Do not touch the broken vase.

~ The Broken Vase, By Sully Prudomme 
Translated by Robert Archambeau

The epistles of Paul, those actually attributed to him anyways, are filled with love for people.  He taught we can endure all manner of trial including being crucified as martyrs, have faith capable of moving mountains but if we lack charity, none of that matters.

Surprisingly, true religion is not about believing things.  It is said the Jewish rabbi, Hillel, an older contemporary of Jesus, was once approached by a group of pagans.  They said they would convert to Judaism if he could recite the entire Tora while balancing on one leg.  He responded with, “Do not do unto others what you would not have done unto you.  That is the Tora.  The rest is commentary.  Go and learn it.”  (Babylonian Talmud - Shabbat 31a)

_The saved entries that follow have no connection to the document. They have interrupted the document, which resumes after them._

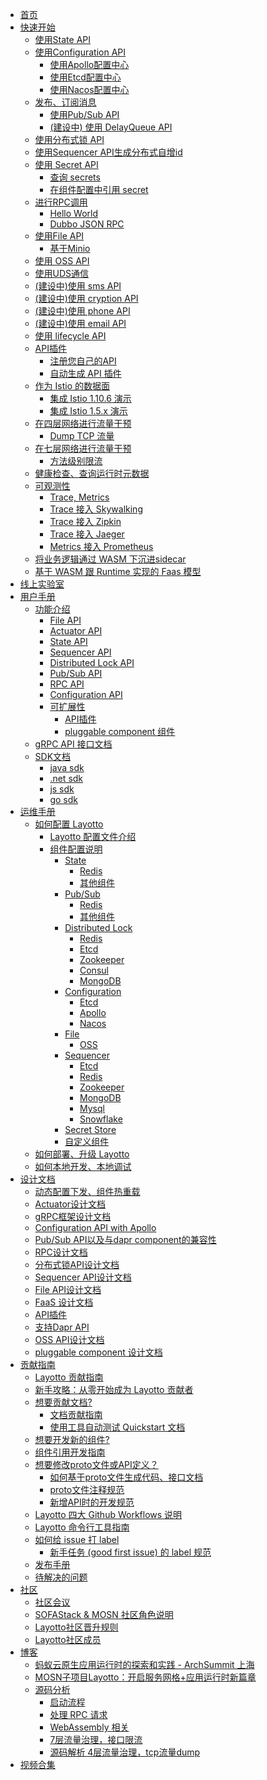 - [首页](docs/zh/README.md)
- [快速开始]()
  - [使用State API](docs/zh/start/state/start.md)
  - [使用Configuration API]()
    - [使用Apollo配置中心](docs/zh/start/configuration/start-apollo.md)
    - [使用Etcd配置中心](docs/zh/start/configuration/start.md)
    - [使用Nacos配置中心](docs/zh/start/configuration/start-nacos.md)
  - [发布、订阅消息]()
    - [使用Pub/Sub API](docs/zh/start/pubsub/start.md)
    - [(建设中) 使用 DelayQueue API](docs/zh/start/delay_queue/start.md)
  - [使用分布式锁 API](docs/zh/start/lock/start.md)
  - [使用Sequencer API生成分布式自增id](docs/zh/start/sequencer/start.md)
  - [使用 Secret API]()
    - [查询 secrets](docs/zh/start/secret/start.md)
    - [在组件配置中引用 secret](docs/zh/start/secret/secret_ref.md)
  - [进行RPC调用]()
    - [Hello World](docs/zh/start/rpc/helloworld.md)
    - [Dubbo JSON RPC](docs/zh/start/rpc/dubbo_json_rpc.md)
  - [使用File API]()
    - [基于Minio](docs/zh/start/file/minio.md)
  - [使用 OSS API](docs/zh/start/oss/oss.md)
  - [使用UDS通信](docs/zh/start/uds/start.md)
    <!--quickstart_generator-->
  - [(建设中)使用 sms API](docs/zh/start/sms/start.md)
  - [(建设中)使用 cryption API](docs/zh/start/cryption/start.md)
  - [(建设中)使用 phone API](docs/zh/start/phone/start.md)
  - [(建设中)使用 email API](docs/zh/start/email/start.md)
  - [使用 lifecycle API](docs/zh/start/lifecycle/start.md)
  - [API插件]()
    - [注册您自己的API](docs/zh/start/api_plugin/helloworld.md)
    - [自动生成 API 插件](docs/zh/start/api_plugin/generate.md)
  - [作为 Istio 的数据面]()
    - [集成 Istio 1.10.6 演示](docs/zh/start/istio/README.md)
    - [集成 Istio 1.5.x 演示](docs/zh/start/istio/start.md)
  - [在四层网络进行流量干预]()
    - [Dump TCP 流量](docs/zh/start/network_filter/tcpcopy.md)
  - [在七层网络进行流量干预]()
    - [方法级别限流](docs/zh/start/stream_filter/flow_control.md)
  - [健康检查、查询运行时元数据](docs/zh/start/actuator/start.md)
  - [可观测性]()
    - [Trace, Metrics](docs/zh/start/trace/trace.md)
    - [Trace 接入 Skywalking](docs/zh/start/trace/skywalking.md)
    - [Trace 接入 Zipkin](docs/zh/start/trace/zipkin.md)
    - [Trace 接入 Jaeger](docs/zh/start/trace/jaeger.md)
    - [Metrics 接入 Prometheus](docs/zh/start/trace/prometheus.md)
  - [将业务逻辑通过 WASM 下沉进sidecar](docs/zh/start/wasm/start.md)
  - [基于 WASM 跟 Runtime 实现的 Faas 模型](docs/zh/start/faas/start.md)
- [线上实验室](docs/zh/start/lab.md)
- [用户手册]()
  - [功能介绍]()
    - [File API](docs/zh/building_blocks/file/file.md)
    - [Actuator API](docs/zh/building_blocks/actuator/actuator.md)
    - [State API](docs/zh/building_blocks/state/reference.md)
    - [Sequencer API](docs/zh/building_blocks/sequencer/reference.md)
    - [Distributed Lock API](docs/zh/building_blocks/lock/reference.md)
    - [Pub/Sub API](docs/zh/building_blocks/pubsub/reference.md)
    - [RPC API](docs/zh/building_blocks/rpc/reference.md)
    - [Configuration API](docs/zh/building_blocks/configuration/reference.md)
    - [可扩展性]()
      - [API插件](docs/zh/design/api_plugin/design.md)
      - [pluggable component 组件](docs/zh/design/pluggable/usage.md)
  - [gRPC API 接口文档](docs/zh/api_reference/README.md)
  - [SDK文档]()
    - [java sdk](https://github.com/layotto/java-sdk)
    - [.net sdk](https://github.com/layotto/dotnet-sdk)
    - [js sdk](https://github.com/layotto/js-sdk)
    - [go sdk](docs/zh/sdk_reference/go/start.md)
- [运维手册]()
  - [如何配置 Layotto]()
    - [Layotto 配置文件介绍](docs/zh/configuration/overview.md)
    - [组件配置说明](docs/zh/component_specs/overview.md)
      - [State](docs/zh/component_specs/state/common.md)
        - [Redis](docs/zh/component_specs/state/redis.md)
        - [其他组件](docs/zh/component_specs/state/others.md)
      - [Pub/Sub](docs/zh/component_specs/pubsub/common.md)
        - [Redis](docs/zh/component_specs/pubsub/redis.md)
        - [其他组件](docs/zh/component_specs/pubsub/others.md)
      - [Distributed Lock](docs/zh/component_specs/lock/common.md)
        - [Redis](docs/zh/component_specs/lock/redis.md)
        - [Etcd](docs/zh/component_specs/lock/etcd.md)
        - [Zookeeper](docs/zh/component_specs/lock/zookeeper.md)
        - [Consul](docs/zh/component_specs/lock/consul.md)
        - [MongoDB](docs/zh/component_specs/lock/mongo.md)
      - [Configuration]()
        - [Etcd](docs/zh/component_specs/configuration/etcd.md)
        - [Apollo](docs/zh/component_specs/configuration/apollo.md)
        - [Nacos](docs/zh/component_specs/configuration/nacos.md)
      - [File](docs/zh/component_specs/file/common.md)
        - [OSS](docs/zh/component_specs/file/oss.md)
      - [Sequencer](docs/zh/component_specs/sequencer/common.md)
        - [Etcd](docs/zh/component_specs/sequencer/etcd.md)
        - [Redis](docs/zh/component_specs/sequencer/redis.md)
        - [Zookeeper](docs/zh/component_specs/sequencer/zookeeper.md)
        - [MongoDB](docs/zh/component_specs/sequencer/mongo.md)
        - [Mysql](docs/zh/component_specs/sequencer/mysql.md)
        - [Snowflake](docs/zh/component_specs/sequencer/snowflake.md)
      - [Secret Store](docs/zh/component_specs/secret/common.md)
      - [自定义组件](docs/zh/component_specs/custom/common.md)
  - [如何部署、升级 Layotto](docs/zh/operation/README.md)
  - [如何本地开发、本地调试](docs/zh/operation/local.md)
- [设计文档]()
  - [动态配置下发、组件热重载](docs/zh/design/lifecycle/apply_configuration.md)
  - [Actuator设计文档](docs/zh/design/actuator/actuator-design-doc.md)
  - [gRPC框架设计文档](docs/zh/design/actuator/grpc-design-doc.md)
  - [Configuration API with Apollo](docs/zh/design/configuration/configuration-api-with-apollo.md)
  - [Pub/Sub API以及与dapr component的兼容性](docs/zh/design/pubsub/pubsub-api-and-compability-with-dapr-component.md)
  - [RPC设计文档](docs/zh/design/rpc/rpc设计文档.md)
  - [分布式锁API设计文档](docs/zh/design/lock/lock-api-design.md)
  - [Sequencer API设计文档](docs/zh/design/sequencer/design.md)
  - [File API设计文档](docs/zh/design/file/file-design.md)
  - [FaaS 设计文档](docs/zh/design/faas/faas-poc-design.md)
  - [API插件](docs/zh/design/api_plugin/design.md)
  - [支持Dapr API](docs/zh/design/api_plugin/dapr_api.md)
  - [OSS API设计文档](docs/zh/design/oss/design.md)
  - [pluggable component 设计文档](docs/zh/design/pluggable/design.md)
- [贡献指南]()
  - [Layotto 贡献指南](docs/zh/development/CONTRIBUTING.md)
  - [新手攻略：从零开始成为 Layotto 贡献者](docs/zh/development/start-from-zero.md)
  - [想要贡献文档?]()
    - [文档贡献指南](docs/zh/development/contributing-doc.md)
    - [使用工具自动测试 Quickstart 文档](docs/zh/development/test-quickstart.md)
  - [想要开发新的组件?](docs/zh/development/developing-component.md)
  - [组件引用开发指南](docs/zh/development/component_ref/component_ref.md)
  - [想要修改proto文件或API定义？]()
    - [如何基于proto文件生成代码、接口文档](docs/zh/api_reference/how_to_generate_api_doc.md)
    - [proto文件注释规范](docs/zh/api_reference/comment_spec_of_proto.md)
    - [新增API时的开发规范](docs/zh/development/developing-api.md)
  - [Layotto 四大 Github Workflows 说明](docs/zh/development/github-workflows.md)
  - [Layotto 命令行工具指南](docs/zh/development/commands.md)
  - [如何给 issue 打 label]()
    - [新手任务 (good first issue) 的 label 规范](docs/zh/development/label-spec.md)
  - [发布手册](docs/zh/development/release-guide.md)
  - [待解决的问题](docs/zh/development/problems-to-solve.md)
- [社区]()
  - [社区会议](docs/zh/community/meeting.md)
  - [SOFAStack & MOSN 社区角色说明](docs/zh/community/governance.md)
  - [Layotto社区晋升规则](docs/zh/community/promote.md)
  - [Layotto社区成员](docs/zh/community/people.md)
- [博客]()
  - [蚂蚁云原生应用运行时的探索和实践 - ArchSummit 上海](docs/zh/blog/exploration-and-practice-of-antcloud-native-application-runtime-archsummit-shanghai.md)
  - [MOSN子项目Layotto：开启服务网格+应用运行时新篇章](docs/zh/blog/mosn-subproject-layotto-opening-a-new-chapter-in-service-grid-application-runtime/index.md)
  - [源码分析]()
    - [启动流程](docs/zh/blog/code/start_process/start_process.md)
    - [处理 RPC 请求](docs/zh/blog/code/layotto-rpc/index.md)
    - [WebAssembly 相关](docs/zh/blog/code/webassembly/index.md)
    - [7层流量治理，接口限流](docs/zh/blog/code/flowcontrol/flowcontrol_code_analyze.md)
    - [源码解析 4层流量治理，tcp流量dump](docs/zh/blog/tcpcopy_code_analyze.md)
- [视频合集](docs/zh/video/README.md)
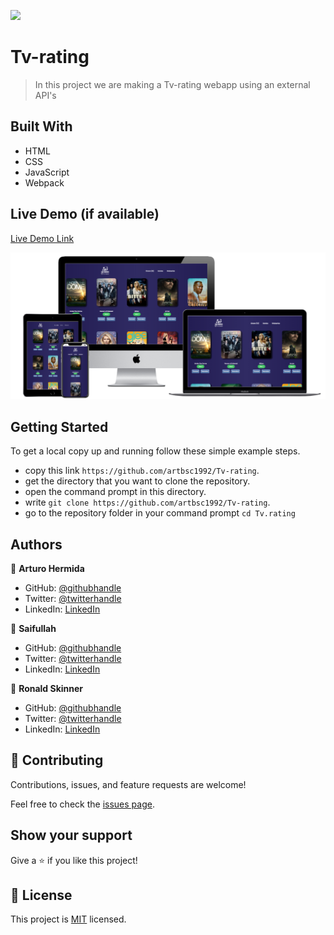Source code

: ![](https://img.shields.io/badge/Microverse-blueviolet)

# Tv-rating

>  In this project we are making a Tv-rating webapp using an external API's


## Built With

- HTML
- CSS
- JavaScript
- Webpack

## Live Demo (if available)

[Live Demo Link]()

<img src="./assets/icons/projectss.png" alt="Saifullah"/>


## Getting Started

To get a local copy up and running follow these simple example steps.

- copy this link `https://github.com/artbsc1992/Tv-rating`.
- get the directory that you want to clone the repository.
- open the command prompt in this directory.
- write `git clone https://github.com/artbsc1992/Tv-rating`.
- go to the repository folder in your command prompt `cd Tv.rating`



## Authors

👤 **Arturo Hermida**

- GitHub: [@githubhandle](https://github.com/Artbsc1992)
- Twitter: [@twitterhandle](https://twitter.com/Arturo_D_Rock)
- LinkedIn: [LinkedIn](https://linkedin.com/in/arturo-hermida29)

👤 **Saifullah**

- GitHub: [@githubhandle](https://github.com/saifullah767)
- Twitter: [@twitterhandle](https://twitter.com/twitterhandle)
- LinkedIn: [LinkedIn](https://www.linkedin.com/in/saifullah-khan-b0637b169/)

👤 **Ronald Skinner**

- GitHub: [@githubhandle](https://github.com/rskinnerc)
- Twitter: [@twitterhandle](https://twitter.com/XSkinner)
- LinkedIn: [LinkedIn](https://linkedin.com/in/linkedinhandle)

## 🤝 Contributing

Contributions, issues, and feature requests are welcome!

Feel free to check the [issues page](../../issues/).

## Show your support

Give a ⭐️ if you like this project!

## 📝 License

This project is [MIT](./MIT.md) licensed.
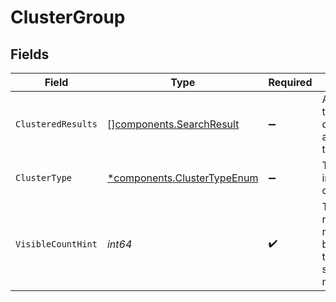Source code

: # ClusterGroup


## Fields

| Field                                                                                    | Type                                                                                     | Required                                                                                 | Description                                                                              |
| ---------------------------------------------------------------------------------------- | ---------------------------------------------------------------------------------------- | ---------------------------------------------------------------------------------------- | ---------------------------------------------------------------------------------------- |
| `ClusteredResults`                                                                       | [][components.SearchResult](../../models/components/searchresult.md)                     | :heavy_minus_sign:                                                                       | A list of results that should be displayed as associated with this result.               |
| `ClusterType`                                                                            | [*components.ClusterTypeEnum](../../models/components/clustertypeenum.md)                | :heavy_minus_sign:                                                                       | The reason for inclusion of clusteredResults.                                            |
| `VisibleCountHint`                                                                       | *int64*                                                                                  | :heavy_check_mark:                                                                       | The default number of results to display before truncating and showing a "see more" link |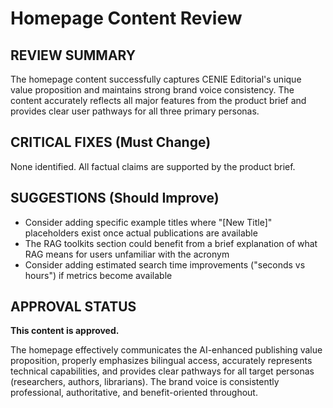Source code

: # Homepage Content Review

## REVIEW SUMMARY

The homepage content successfully captures CENIE Editorial's unique value proposition and maintains strong brand voice consistency. The content accurately reflects all major features from the product brief and provides clear user pathways for all three primary personas.

## CRITICAL FIXES (Must Change)

None identified. All factual claims are supported by the product brief.

## SUGGESTIONS (Should Improve)

- Consider adding specific example titles where "[New Title]" placeholders exist once actual publications are available
- The RAG toolkits section could benefit from a brief explanation of what RAG means for users unfamiliar with the acronym
- Consider adding estimated search time improvements ("seconds vs hours") if metrics become available

## APPROVAL STATUS

**This content is approved.**

The homepage effectively communicates the AI-enhanced publishing value proposition, properly emphasizes bilingual access, accurately represents technical capabilities, and provides clear pathways for all target personas (researchers, authors, librarians). The brand voice is consistently professional, authoritative, and benefit-oriented throughout.

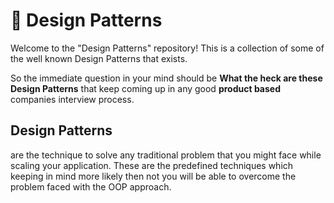 <p align="center"><h1>🧠 Design Patterns</h1></p>
Welcome to the "Design Patterns" repository! This is a collection of some of the well known Design Patterns that exists.

So the immediate question in your mind should be **What the heck are these Design Patterns** that keep coming up in any good **product based** companies interview process.

<h2>Design Patterns</h2>are the technique to solve any traditional problem that you might face while scaling your application. 
These are the predefined techniques which keeping in mind more likely then not you will be able to overcome the problem faced with the OOP approach.
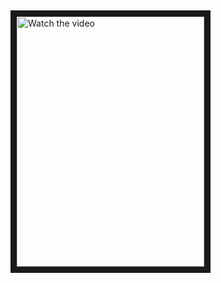 ---
---

## 


<a href="http://www.youtube.com/watch?feature=player_embedded&v=t4TTuRs0BWA" target="_blank">
 <img src="http://img.youtube.com/vi/t4TTuRs0BWA/mqdefault.jpg" alt="Watch the video" width="300" height="400" border="10" />
</a>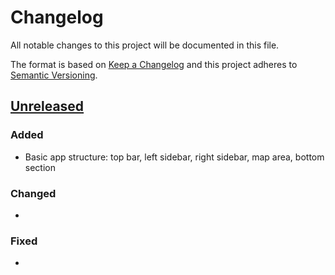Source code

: # Changelog

All notable changes to this project will be documented in this file.

The format is based on [Keep a Changelog](http://keepachangelog.com/en/1.0.0/)
and this project adheres to [Semantic Versioning](http://semver.org/spec/v2.0.0.html).

## [Unreleased](https://github.com/USGS-WiM/StreamStats-National/tree/dev)

### Added

-   Basic app structure: top bar, left sidebar, right sidebar, map area, bottom section

### Changed

-   

### Fixed

-   
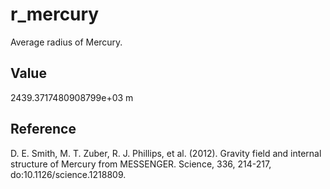 # r_mercury

Average radius of Mercury.

## Value

2439.3717480908799e+03 m

## Reference

D. E. Smith, M. T. Zuber, R. J. Phillips, et al. (2012). Gravity field and internal structure of Mercury from MESSENGER. Science, 336, 214-217, do:10.1126/science.1218809.

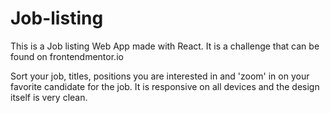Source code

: # Job-listing

This is a Job listing Web App made with React.
It is a challenge that can be found on frontendmentor.io

Sort your job, titles, positions you are interested in and 'zoom' in on your favorite candidate for the job.
It is responsive on all devices and the design itself is very clean.
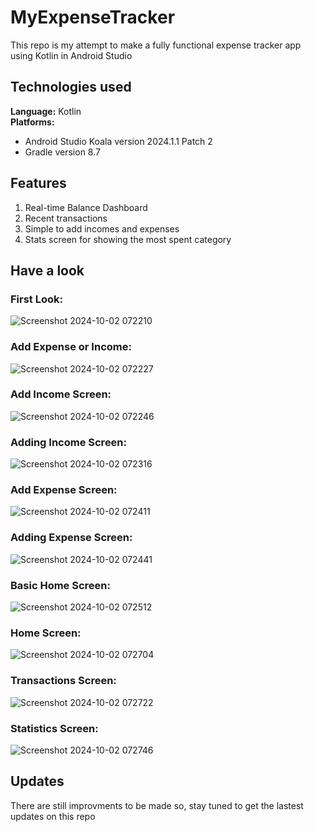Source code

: ﻿# MyExpenseTracker
This repo is my attempt to make a fully functional expense tracker app using Kotlin in Android Studio

## Technologies used
**Language:** Kotlin <br/>
**Platforms:** 
- Android Studio Koala version 2024.1.1 Patch 2
- Gradle version 8.7

## Features
1. Real-time Balance Dashboard
2. Recent transactions
3. Simple to add incomes and expenses
4. Stats screen for showing the most spent category

## Have a look
### First Look:
![Screenshot 2024-10-02 072210](https://github.com/user-attachments/assets/c09f04e3-0045-4085-bae3-15cef4913777)

### Add Expense or Income:
![Screenshot 2024-10-02 072227](https://github.com/user-attachments/assets/04c006d4-6e31-4c83-a7a5-0fe2ecaca4dd)

### Add Income Screen:
![Screenshot 2024-10-02 072246](https://github.com/user-attachments/assets/794c5401-5c9d-4d6a-b22b-5278de59c857)

### Adding Income Screen:
![Screenshot 2024-10-02 072316](https://github.com/user-attachments/assets/324ccb88-e4ee-424b-9dd8-407eeb7bd917)

### Add Expense Screen:
![Screenshot 2024-10-02 072411](https://github.com/user-attachments/assets/269ec6c9-1e81-4cf2-a3f7-3a91be8447f8)

### Adding Expense Screen:
![Screenshot 2024-10-02 072441](https://github.com/user-attachments/assets/be57267d-ad5c-4ccf-8f2d-65afe715c449)

### Basic Home Screen:
![Screenshot 2024-10-02 072512](https://github.com/user-attachments/assets/e599325c-d2db-4ded-9d00-62f67de037b9)

### Home Screen:
![Screenshot 2024-10-02 072704](https://github.com/user-attachments/assets/41c9b07b-517b-490c-9b14-335b8b528492)

### Transactions Screen:
![Screenshot 2024-10-02 072722](https://github.com/user-attachments/assets/47c8b0f3-d163-4f85-92b5-8d13252d67c3)

### Statistics Screen:
![Screenshot 2024-10-02 072746](https://github.com/user-attachments/assets/071bbfe9-7930-42a5-8467-85e346864323)


## Updates
There are still improvments to be made so, stay tuned to get the lastest updates on this repo
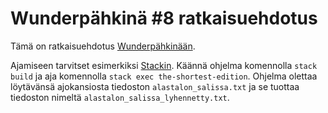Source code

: # Wunderpähkinä #8 ratkaisuehdotus

Tämä on ratkaisuehdotus [Wunderpähkinään](https://wunder.dog/the-shortest-edition).

Ajamiseen tarvitset esimerkiksi [Stackin](https://docs.haskellstack.org/en/stable/install_and_upgrade/).
Käännä ohjelma komennolla `stack build` ja aja komennolla `stack exec the-shortest-edition`.
Ohjelma olettaa löytävänsä ajokansiosta tiedoston `alastalon_salissa.txt` ja se tuottaa tiedoston
nimeltä `alastalon_salissa_lyhennetty.txt`.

Beyond the dogma, endless meetings, planning and herding the faithful, there is an underlying element in Mormonism, and many other religions for that matter, that often goes under appreciated; service.  I’m beginning to understand what religion tries to convey at its best.  It really doesn’t matter what you believe.  Religion is about doing things.  It’s about living in a compassionate way that changes you.  Instead of creeds and beliefs, Judaism and Islam place the emphasis on a collection of practices... like giving alms, prayer, fasting, worship.  These observances are designed to change our inner world.  Each is an opportunity to encounter God.

You also see this in the Gospels.  There is very little doctrine as we now know it.  Jesus isn’t going about giving dissertations on the Godhead, original sin, divinity, or other finer points of doctrine.  He’s going out visiting sinners, traitors, the nonbelieving and unclean... people beneath contempt.  He seemingly valued practice over ideas... much like Buddhism does today.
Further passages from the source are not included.